(Data for processing Opens)
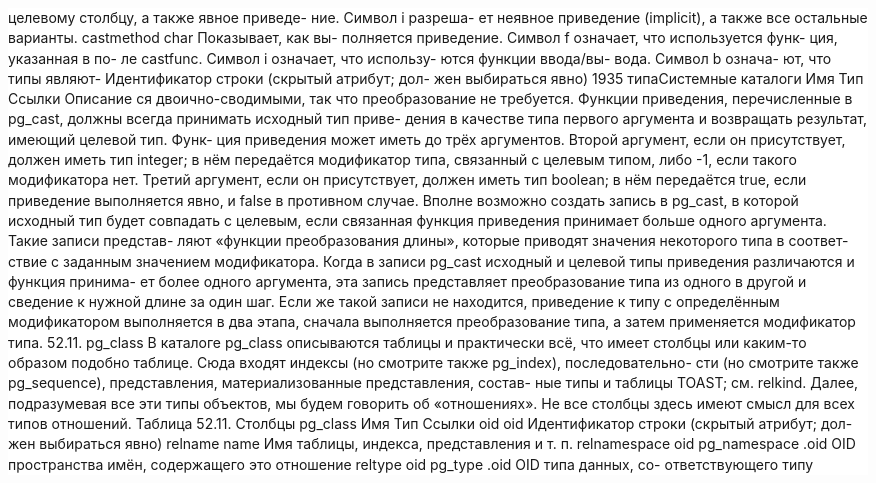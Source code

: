 целевому столбцу, а
также явное приведе-
ние. Символ i разреша-
ет неявное приведение
(implicit), а также все
остальные варианты.
castmethod char Показывает, как вы-
полняется приведение.
Символ f означает,
что используется функ-
ция, указанная в по-
ле castfunc. Символ i
означает, что использу-
ются функции ввода/вы-
вода. Символ b означа-
ют, что типы являют-
Идентификатор строки
(скрытый атрибут; дол-
жен выбираться явно)
1935
типаСистемные каталоги
Имя
Тип
Ссылки
Описание
ся двоично-сводимыми,
так что преобразование
не требуется.
Функции приведения, перечисленные в pg_cast, должны всегда принимать исходный тип приве-
дения в качестве типа первого аргумента и возвращать результат, имеющий целевой тип. Функ-
ция приведения может иметь до трёх аргументов. Второй аргумент, если он присутствует, должен
иметь тип integer; в нём передаётся модификатор типа, связанный с целевым типом, либо -1, если
такого модификатора нет. Третий аргумент, если он присутствует, должен иметь тип boolean; в
нём передаётся true, если приведение выполняется явно, и false в противном случае.
Вполне возможно создать запись в pg_cast, в которой исходный тип будет совпадать с целевым,
если связанная функция приведения принимает больше одного аргумента. Такие записи представ-
ляют «функции преобразования длины», которые приводят значения некоторого типа в соответ-
ствие с заданным значением модификатора.
Когда в записи pg_cast исходный и целевой типы приведения различаются и функция принима-
ет более одного аргумента, эта запись представляет преобразование типа из одного в другой и
сведение к нужной длине за один шаг. Если же такой записи не находится, приведение к типу
с определённым модификатором выполняется в два этапа, сначала выполняется преобразование
типа, а затем применяется модификатор типа.
52.11. pg_class
В каталоге pg_class описываются таблицы и практически всё, что имеет столбцы или каким-то
образом подобно таблице. Сюда входят индексы (но смотрите также pg_index), последовательно-
сти (но смотрите также pg_sequence), представления, материализованные представления, состав-
ные типы и таблицы TOAST; см. relkind. Далее, подразумевая все эти типы объектов, мы будем
говорить об «отношениях». Не все столбцы здесь имеют смысл для всех типов отношений.
Таблица 52.11. Столбцы pg_class
Имя Тип
Ссылки
oid oid Идентификатор строки
(скрытый атрибут; дол-
жен выбираться явно)
relname name Имя таблицы, индекса,
представления и т. п.
relnamespace oid pg_namespace .oid OID
пространства
имён, содержащего это
отношение
reltype oid pg_type .oid OID типа данных, со-
ответствующего
типу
(Data for processing Closes)
The answer consists of every line above in which the word "представления" occurs.

сти (но смотрите также pg_sequence), представления, материализованные представления, состав-
представления и т. п.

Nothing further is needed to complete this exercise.